● Saved data entries:
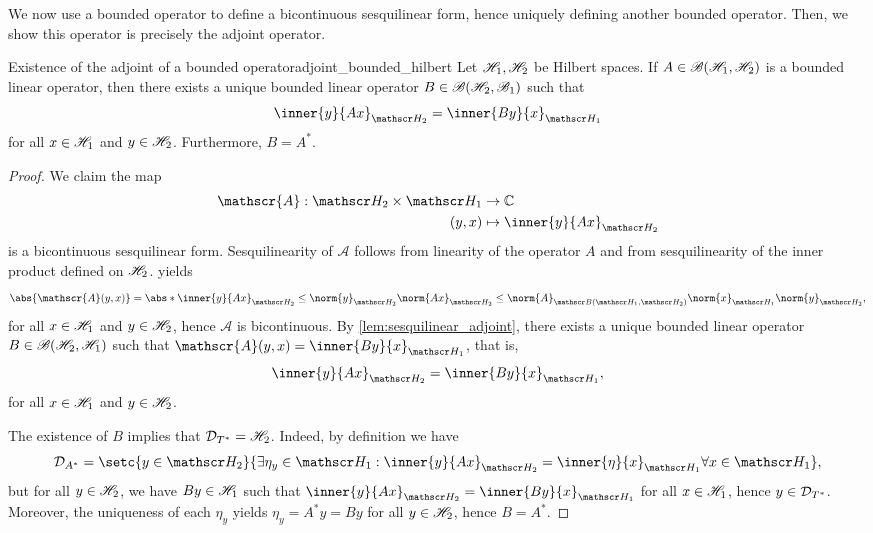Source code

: We now use a bounded operator to define a bicontinuous sesquilinear form, hence uniquely defining another bounded operator. Then, we show this operator is precisely the adjoint operator.
\begin{theorem}{Existence of the adjoint of a bounded operator}{adjoint_bounded_hilbert}
    Let \(\mathscr{H}_1, \mathscr{H}_2\) be Hilbert spaces. If \(A \in \mathscr{B}(\mathscr{H}_1, \mathscr{H}_2)\) is a bounded linear operator, then there exists a unique bounded linear operator \(B \in \mathscr{B}(\mathscr{H}_2, \mathscr{B}_1)\) such that
    \begin{equation*}
        \inner{y}{Ax}_{\hilbert_2} = \inner{By}{x}_{\hilbert_1}
\end{equation*}
    for all \(x \in \mathscr{H}_1\) and \(y \in \mathscr{H}_2\). Furthermore, \(B = A^*\).
\end{theorem}
\begin{proof}
    We claim the map
    \begin{align*}
        \mathscr{A} : \hilbert_2 \times \hilbert_1 &\to \mathbb{C}\\
                                             (y,x) &\mapsto \inner{y}{Ax}_{\hilbert_2}
    \end{align*}
    is a bicontinuous sesquilinear form. Sesquilinearity of \(\mathscr{A}\) follows from linearity of the operator \(A\) and from sesquilinearity of the inner product defined on \(\mathscr{H}_2\).  yields
    \begin{equation*}
        \abs{\mathscr{A}(y,x)} = \abs*{\inner{y}{Ax}_{\hilbert_2}} \leq \norm{y}_{\hilbert_2} \norm{Ax}_{\hilbert_2} \leq \norm{A}_{\bounded(\hilbert_1, \hilbert_2)} \norm{x}_{\hilbert_1} \norm{y}_{\hilbert_2},
    \end{equation*}
    for all \(x \in \mathscr{H}_1\) and \(y \in \mathscr{H}_2\), hence \(\mathscr{A}\) is bicontinuous. By \cref{lem:sesquilinear_adjoint}, there exists a unique bounded linear operator \(B \in \mathscr{B}(\mathscr{H}_2, \mathscr{H}_1)\) such that \(\mathscr{A}(y,x) = \inner{By}{x}_{\hilbert_1}\), that is,
    \begin{equation*}
        \inner{y}{Ax}_{\hilbert_2} = \inner{By}{x}_{\hilbert_1},
    \end{equation*}
    for all \(x \in \mathscr{H}_1\) and \(y \in \mathscr{H}_2\).

    The existence of \(B\) implies that \(\mathcal{D}_{T^*} = \mathscr{H}_2\). Indeed, by definition we have
    \begin{equation*}
        \domain{A^*} = \setc{y \in \hilbert_2}{\exists \eta_y \in \hilbert_1 : \inner{y}{Ax}_{\hilbert_2} = \inner{\eta}{x}_{\hilbert_1} \forall x \in \hilbert_1},
    \end{equation*}
    but for all \(y \in \mathscr{H}_2\), we have \(By \in \mathscr{H}_1\) such that \(\inner{y}{Ax}_{\hilbert_2} = \inner{By}{x}_{\hilbert_1}\) for all \(x \in \mathscr{H}_1\), hence \(y \in \mathcal{D}_{T^*}\). Moreover, the uniqueness of each \(\eta_y\) yields \(\eta_y = A^*y = By\) for all \(y \in \mathscr{H}_2\), hence \(B = A^*\).
\end{proof}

● What you should do: The records above must be echoed exactly, minus their pictures.

● Solution to the problem:
Source code

: We now use a bounded operator to define a bicontinuous sesquilinear form, hence uniquely defining another bounded operator. Then, we show this operator is precisely the adjoint operator.
\begin{theorem}{Existence of the adjoint of a bounded operator}{adjoint_bounded_hilbert}
    Let \(\mathscr{H}_1, \mathscr{H}_2\) be Hilbert spaces. If \(A \in \mathscr{B}(\mathscr{H}_1, \mathscr{H}_2)\) is a bounded linear operator, then there exists a unique bounded linear operator \(B \in \mathscr{B}(\mathscr{H}_2, \mathscr{B}_1)\) such that
    \begin{equation*}
        \inner{y}{Ax}_{\hilbert_2} = \inner{By}{x}_{\hilbert_1}
\end{equation*}
    for all \(x \in \mathscr{H}_1\) and \(y \in \mathscr{H}_2\). Furthermore, \(B = A^*\).
\end{theorem}
\begin{proof}
    We claim the map
    \begin{align*}
        \mathscr{A} : \hilbert_2 \times \hilbert_1 &\to \mathbb{C}\\
                                             (y,x) &\mapsto \inner{y}{Ax}_{\hilbert_2}
    \end{align*}
    is a bicontinuous sesquilinear form. Sesquilinearity of \(\mathscr{A}\) follows from linearity of the operator \(A\) and from sesquilinearity of the inner product defined on \(\mathscr{H}_2\).  yields
    \begin{equation*}
        \abs{\mathscr{A}(y,x)} = \abs*{\inner{y}{Ax}_{\hilbert_2}} \leq \norm{y}_{\hilbert_2} \norm{Ax}_{\hilbert_2} \leq \norm{A}_{\bounded(\hilbert_1, \hilbert_2)} \norm{x}_{\hilbert_1} \norm{y}_{\hilbert_2},
    \end{equation*}
    for all \(x \in \mathscr{H}_1\) and \(y \in \mathscr{H}_2\), hence \(\mathscr{A}\) is bicontinuous. By \cref{lem:sesquilinear_adjoint}, there exists a unique bounded linear operator \(B \in \mathscr{B}(\mathscr{H}_2, \mathscr{H}_1)\) such that \(\mathscr{A}(y,x) = \inner{By}{x}_{\hilbert_1}\), that is,
    \begin{equation*}
        \inner{y}{Ax}_{\hilbert_2} = \inner{By}{x}_{\hilbert_1},
    \end{equation*}
    for all \(x \in \mathscr{H}_1\) and \(y \in \mathscr{H}_2\).

    The existence of \(B\) implies that \(\mathcal{D}_{T^*} = \mathscr{H}_2\). Indeed, by definition we have
    \begin{equation*}
        \domain{A^*} = \setc{y \in \hilbert_2}{\exists \eta_y \in \hilbert_1 : \inner{y}{Ax}_{\hilbert_2} = \inner{\eta}{x}_{\hilbert_1} \forall x \in \hilbert_1},
    \end{equation*}
    but for all \(y \in \mathscr{H}_2\), we have \(By \in \mathscr{H}_1\) such that \(\inner{y}{Ax}_{\hilbert_2} = \inner{By}{x}_{\hilbert_1}\) for all \(x \in \mathscr{H}_1\), hence \(y \in \mathcal{D}_{T^*}\). Moreover, the uniqueness of each \(\eta_y\) yields \(\eta_y = A^*y = By\) for all \(y \in \mathscr{H}_2\), hence \(B = A^*\).
\end{proof}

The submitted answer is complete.